Dergarabedian expects the upcoming movie, the first Star Wars episode in a decade, to break box office records during its first weekend in theaters. “There’s never been an opening weekend over $100 million in December,” he says. “If any movie can break it in December, it would be The Force Awakens.”
If current demand for Star Wars-themed merchandise is any indication, the film could end up having a Frozen-like impact on Disney’s bottom line. Earlier this month, an estimated 130,000 fans showed up at midnight openings across the country to get their hands on a new lineup of Star Wars toys.

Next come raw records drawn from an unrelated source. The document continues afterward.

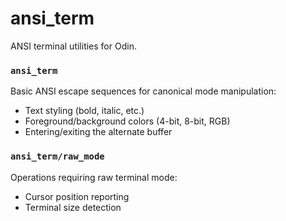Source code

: # ansi_term

ANSI terminal utilities for Odin.

### `ansi_term`
Basic ANSI escape sequences for canonical mode manipulation:
- Text styling (bold, italic, etc.)
- Foreground/background colors (4-bit, 8-bit, RGB)
- Entering/exiting the alternate buffer

### `ansi_term/raw_mode`
Operations requiring raw terminal mode:
- Cursor position reporting
- Terminal size detection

One of the most popular new products, a lovable new droid called BB-8, sold out on Amazon in the first 13 minutes it was available. (Some fans complained that retailers were severely understocked on many items.) According to Morgan Stanley’s Swinburne, Disney could see an additional $5 billion in branded toys, video games and other products in 2016 alone. And while it’s too soon to tell just how big of a hit the movie will be, Rentrak’s Dergarabedian raises a good point: “Very few movie brands instill the kind of passion and love for the material and the characters as Star Wars,” he says. “It’s a huge legacy, and could pay dividends for Disney for decades to come.”